Third-party auto shopping sites, such as TrueCar and Edmunds.com, can be helpful here, as they allow you to easily browse and configure new, used and certified pre-owned vehicles across model years and manufacturers that fit your “all-in” budget. You may even find that you’ll be able to get more bang for your buck if you buy the previous year’s model or are flexible about included features.
Next, set a savings goal for your down payment. As a rule of thumb, if you’re shopping for a new vehicle, plan to put at least 20 percent of the total cost of the vehicle down at purchase; for used vehicles, a 10 percent down payment is typically sufficient. Though plenty of car buyers put down less, remember that purchasing a car with little or no money down will always cost you more in interest in the long run.
That said, your down payment can come from a variety of sources, including cash, trade-in and cash back rebates, so factor that in when setting your goal. Also, note that your “all-in” total should account for state and federal taxes, city sticker fees, and title and license plate fees. Because these vary by region, it’s smart to check with your local DMV as part of the planning process.
If you’re buying your vehicle from a dealership rather than through a private seller, you’ll want to keep a close eye on any additional fees that might get tacked on while completing the transaction.
Be up front with the dealership staff about wanting transparency, and be prepared to leave the negotiating table if something feels off. Line item fees, such as vehicle preparation, VIN etching and paint protection are often overlooked by new buyers, and can be avoided by sticking firm to a pre-negotiated “all-in” price for the vehicle.
In addition to creating a savings plan for your down payment, outline a budget for your everyday driving costs.

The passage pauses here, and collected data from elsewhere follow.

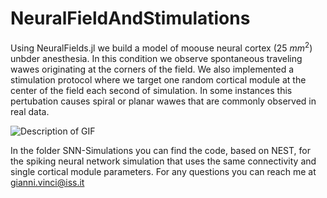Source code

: # NeuralFieldAndStimulations
Using NeuralFields.jl we build a model of moouse neural cortex (25 $mm^2$) unbder anesthesia. In this condition we observe spontaneous traveling wawes originating at the corners of the field.
We also implemented a stimulation protocol where we target one random cortical module at the center of the field each second of simulation. In some instances this pertubation causes spiral or planar wawes that are commonly observed in real data.

![Description of GIF](Animation.gif)

In the folder SNN-Simulations you can find the code, based on NEST, for the spiking neural network simulation that uses the same connectivity and single cortical module parameters.
For any questions you can reach me at gianni.vinci@iss.it
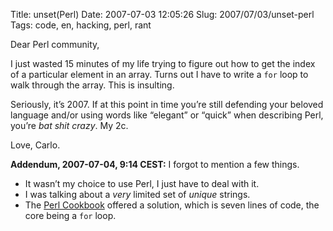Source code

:Title: unset(Perl)
Date: 2007-07-03 12:05:26
Slug: 2007/07/03/unset-perl
Tags: code, en, hacking, perl, rant


Dear Perl community,

I just wasted 15 minutes of my life trying to figure out how to get the index
of a particular element in an array. Turns out I have to write a `for` loop to
walk through the array. This is insulting.

Seriously, it’s 2007. If at this point in time you’re still defending your
beloved language and/or using words like “elegant” or “quick” when describing
Perl, you’re _bat shit crazy_. My 2c.

Love, Carlo.

**Addendum, 2007-07-04, 9:14 CEST:** I forgot to mention a few things.

  * It wasn’t my choice to use Perl, I just have to deal with it.
  * I was talking about a _very_ limited set of _unique_ strings.
  * The [Perl Cookbook][1] offered a solution, which is seven lines of code, the core being a `for` loop.

   [1]: http://www.oreilly.com/catalog/cookbook/
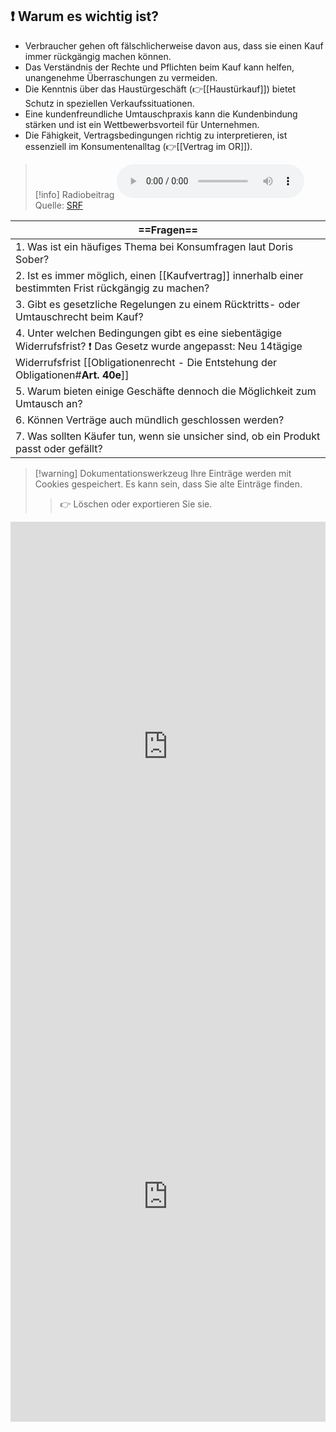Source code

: ## ❗ Warum es wichtig ist?
- Verbraucher gehen oft fälschlicherweise davon aus, dass sie einen Kauf immer rückgängig machen können.
- Das Verständnis der Rechte und Pflichten beim Kauf kann helfen, unangenehme Überraschungen zu vermeiden.
- Die Kenntnis über das Haustürgeschäft (👉[[Haustürkauf]]) bietet Schutz in speziellen Verkaufssituationen.
- Eine kundenfreundliche Umtauschpraxis kann die Kundenbindung stärken und ist ein Wettbewerbsvorteil für Unternehmen.
- Die Fähigkeit, Vertragsbedingungen richtig zu interpretieren, ist essenziell im Konsumentenalltag (👉[[Vertrag im OR]]).

>[!info] Radiobeitrag
><audio controls><source src="https://srfaudio-a.akamaihd.net/delivery/world/a73b329e-9536-44cd-824d-e74fabdd1703.mp3"></audio>
>Quelle: [SRF](https://www.srf.ch/play/embed?urn=urn:srf:audio:7c587ffc-c728-4bf4-b541-f9d900e73c10)

| ==Fragen==                                                                                                                                                                                            |
| ----------------------------------------------------------------------------------------------------------------------------------------------------------------------------------------------------- |
| 1. Was ist ein häufiges Thema bei Konsumfragen laut Doris Sober?                                                                                                                                      |
| 2. Ist es immer möglich, einen [[Kaufvertrag]] innerhalb einer bestimmten Frist rückgängig zu machen?                                                                                                 |
| 3. Gibt es gesetzliche Regelungen zu einem Rücktritts- oder Umtauschrecht beim Kauf?                                                                                                                  |
| 4. Unter welchen Bedingungen gibt es eine siebentägige Widerrufsfrist? ❗ Das Gesetz wurde angepasst: Neu 14tägige Widerrufsfrist [[Obligationenrecht - Die Entstehung der Obligationen#**Art. 40e**]] |
| 5. Warum bieten einige Geschäfte dennoch die Möglichkeit zum Umtausch an?                                                                                                                             |
| 6. Können Verträge auch mündlich geschlossen werden?                                                                                                                                                  |
| 7. Was sollten Käufer tun, wenn sie unsicher sind, ob ein Produkt passt oder gefällt?                                                                                                                 |
>[!warning] Dokumentationswerkzeug 
>Ihre Einträge werden mit Cookies gespeichert. Es kann sein, dass Sie alte Einträge finden. 
>>👉 Löschen oder exportieren Sie sie.
<iframe src="https://app.Lumi.education/api/v1/run/dw_E7K/embed" width="100%" height="720" frameborder="0" allowfullscreen="allowfullscreen" allow="geolocation *; microphone *; camera *; midi *; encrypted-media *"></iframe>



<iframe src="https://app.Lumi.education/api/v1/run/m8rsbE/embed" width="100%" height="720" frameborder="0" allowfullscreen="allowfullscreen" allow="geolocation *; microphone *; camera *; midi *; encrypted-media *"></iframe><script src="https://app.Lumi.education/api/v1/h5p/core/js/h5p-resizer.js" charset="UTF-8" />

---
[[Konsum/Rückgaberecht/1. Kontext]]
[[Konsum/Rückgaberecht/3. Weiterführende Aufträge]]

It’s wise to have a month or two of expenses stashed away, especially if you’re a first time owner. After all, you’re not going anywhere without gas in the tank and proof of auto insurance.
Here’s an example list to get started:
Moreover, the limited list above does not include yearly expenses, such as license plate renewal fees and city permits, which vary by locale.
According to auto advocate AAA, the average cost of ownership of a standard sedan tops $8,000 annually. And as you’ll see, the numbers can add up quickly if you’re not fully prepared.
The final area you’ll want to consider before buying a new car is how you’ll afford to pay for vehicle maintenance, including both scheduled service and unexpected issues.
Whether you’re in need of an oil change, new tires or a major repair, it’s important to make sure you’ve got enough cash on hand to cover your expenses. Ignoring maintenance needs can negatively impact the value of your vehicle, or worse yet, leave you stranded in a tough situation.
To avoid disaster, try to put away a small amount of money each month in a dedicated automotive emergency fund.
By dividing your savings plan into three parts – down payment, monthly expenses and an emergency maintenance fund – you’ll have a clear sense of the actual costs of vehicle ownership while working toward a tangible savings goal.
It may take time and a bit of hard work, but once you can give yourself the financial green light to make the purchase, that new car smell will be even sweeter.